High welfare, zero energy pig building prototype in development

Work is being done to create a zero energy, high welfare, intensive pig system to improve self-sufficiency in UK pig meat and help the sector compete globally by managing costs.

Raft Solutions has been working with Midland Pig Producers and other industry partners to develop a prototype for sustainable, high welfare, intensive pig production integrated with renewable energy.

See also: Poor pig prices force closure of farms 

The idea is that the building will look after pigs better, reduce antibiotic use, grow pigs faster at a welfare premium and that requires zero energy.

Why develop a system?

The system is being created to help improve self-sufficiency in UK pig meat, which stood at 52% in 2013, explained Sophie Throup of Raft Solutions at the British Society of Animal Science Conference in Chester.

“60% of UK pigs slaughtered originate from straw-based or part-slatted buildings, where food conversion efficiency is 10% worse (£7/pig extra cost) than from fully slatted units,” she said.

“While these may achieve premiums, the higher costs of production means UK producers still cannot compete on price as well as welfare,” Ms Throup added.

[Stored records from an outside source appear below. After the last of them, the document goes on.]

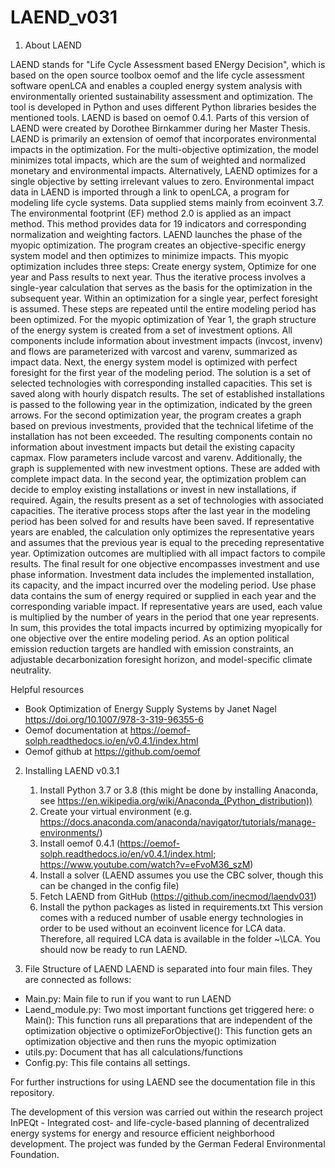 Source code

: # LAEND_v031
1. About LAEND

LAEND stands for "Life Cycle Assessment based ENergy Decision", which is based on the open source toolbox oemof and the life cycle assessment software openLCA and enables a coupled energy system analysis with environmentally oriented sustainability assessment and optimization. The tool is developed in Python and uses different Python libraries besides the mentioned tools. LAEND is based on oemof 0.4.1. Parts of this version of LAEND were created by Dorothee Birnkammer during her Master Thesis.
LAEND is primarily an extension of oemof that incorporates environmental impacts in the optimization. For the multi-objective optimization, the model minimizes total impacts, which are the sum of weighted and normalized monetary and environmental impacts. Alternatively, LAEND optimizes for a single objective by setting irrelevant values to zero. Environmental impact data in LAEND is imported through a link to openLCA, a program for modeling life cycle systems. Data supplied stems mainly from ecoinvent 3.7. The environmental footprint (EF) method 2.0 is applied as an impact method. This method provides data for 19 indicators and corresponding normalization and weighting factors. LAEND launches the phase of the myopic optimization. The program creates an objective-specific energy system model and then optimizes to minimize impacts. This myopic optimization includes three steps: Create energy system, Optimize for one year and Pass results to next year. Thus the iterative process involves a single-year calculation that serves as the basis for the optimization in the subsequent year. Within an optimization for a single year, perfect foresight is assumed. These steps are repeated until the entire modeling period has been optimized. For the myopic optimization of Year 1, the graph structure of the energy system is created from a set of investment options. All components include information about investment impacts (invcost, invenv) and flows are parameterized with varcost and varenv, summarized as impact data. Next, the energy system model is optimized with perfect foresight for the first year of the modeling period. The solution is a set of selected technologies with corresponding installed capacities. This set is saved along with hourly dispatch results. The set of established installations is passed to the following year in the optimization, indicated by the green arrows. For the second optimization year, the program creates a graph based on previous investments, provided that the technical lifetime of the installation has not been exceeded. The resulting components contain no information about investment impacts but detail the existing capacity capmax. Flow parameters include varcost and varenv. Additionally, the graph is supplemented with new investment options. These are added with complete impact data. In the second year, the optimization problem can decide to employ existing installations or invest in new installations, if required. Again, the results present as a set of technologies with associated capacities. The iterative process stops after the last year in the modeling period has been solved for and results have been saved. If representative years are enabled, the calculation only optimizes the representative years and assumes that the previous year is equal to the preceding representative year.
Optimization outcomes are multiplied with all impact factors to compile results. The final result for one objective encompasses investment and use phase information. Investment data includes the implemented installation, its capacity, and the impact incurred over the modeling period. Use phase data contains the sum of energy required or supplied in each year and the corresponding variable impact. If representative years are used, each value is multiplied by the number of years in the period that one year represents. In sum, this provides the total impacts incurred by optimizing myopically for one objective over the entire modeling period.
As an option political emission reduction targets are handled with emission constraints, an adjustable decarbonization foresight horizon, and model-specific climate neutrality.

Helpful resources
- Book Optimization of Energy Supply Systems by Janet Nagel https://doi.org/10.1007/978-3-319-96355-6
- Oemof documentation at https://oemof-solph.readthedocs.io/en/v0.4.1/index.html
- Oemof github at https://github.com/oemof 

2. Installing LAEND v0.3.1
	1. Install Python 3.7 or 3.8 (this might be done by installing Anaconda, see https://en.wikipedia.org/wiki/Anaconda_(Python_distribution))
	2. Create your virtual environment (e.g. 
https://docs.anaconda.com/anaconda/navigator/tutorials/manage-environments/)
	3. Install oemof 0.4.1 (https://oemof-solph.readthedocs.io/en/v0.4.1/index.html; https://www.youtube.com/watch?v=eFvoM36_szM)
	4. Install a solver (LAEND assumes you use the CBC solver, though this can be changed in the config file)
	5. Fetch LAEND from GitHub (https://github.com/inecmod/laendv031)
	6. Install the python packages as listed in requirements.txt
This version comes with a reduced number of usable energy technologies in order to be used without an ecoinvent licence for LCA data. Therefore, all required LCA data is available in the folder ~\LCA.
You should now be ready to run LAEND. 

3. File Structure of LAEND
LAEND is separated into four main files. They are connected as follows:
* Main.py: Main file to run if you want to run LAEND
* Laend_module.py: Two most important functions get triggered here:
	o Main(): This function runs all preparations that are independent of the optimization objective
	o optimizeForObjective(): This function gets an optimization objective and then runs the myopic optimization
* utils.py: Document that has all calculations/functions
* Config.py: This file contains all settings. 

For further instructions for using LAEND see the documentation file in this repository.

The development of this version was carried out within the research project InPEQt - Integrated cost- and life-cycle-based planning of decentralized energy systems for energy and resource efficient neighborhood development. The project was funded by the German Federal Environmental Foundation.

Trial work at one of Midland Pig Producers’ sites has been looking at pig behaviour – where they lie, feed, dung, rest and play, and how temperature and ventilation affects this.

They have also been assessing different manipulable materials for enrichment. All of this data will feed into the design of the prototype.

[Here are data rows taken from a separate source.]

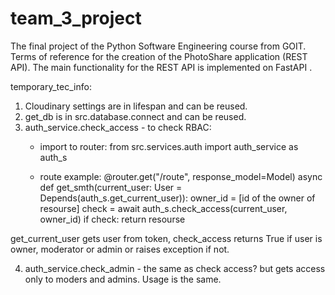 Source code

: # team_3_project
The final project of the Python Software Engineering course from GOIT. Terms of reference for the creation of the PhotoShare application (REST API). The main functionality for the REST API is implemented on FastAPI .

temporary_tec_info:
1. Cloudinary settings are in lifespan and can be reused.
2. get_db is in src.database.connect and can be reused.
3. auth_service.check_access - to check RBAC:
    - import to router:
    from src.services.auth import auth_service as auth_s

    - route example:
    @router.get("/route", response_model=Model)
    async def get_smth(current_user: User = Depends(auth_s.get_current_user)):
        owner_id = [id of the owner of resourse]
        check = await auth_s.check_access(current_user, owner_id)
        if check:
            return resourse

get_current_user gets user from token, check_access returns True if user is owner, moderator or admin or raises exception if not.

4. auth_service.check_admin - the same as check access? but gets access only to moders and admins.
    Usage is the same.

Ideas for the prototype include housing weaners and finishers in the same building to use the energy produced by the finisher pigs to heat the weaner rooms.

They have also looked at lowering the ceilings to reduce airspace, and use air extractors and air scrubbers to clean the air before it is emitted into the environment. Fresh air will then be drawn in over the dunging area, to encourage pigs to dung in the same area.

The plan is to also flush the slurry out every 24 hours into a waste disposal, which is then used in the AD plant to generate energy.

“This would not only make the pigs environment more pleasant and reduce odour, but also cleaner air will be going into the environment,” said Ms Throup.

Trials are still ongoing and the system needs to be costed. However, it is hoped Raft Solutions will have a prototype design available later this year.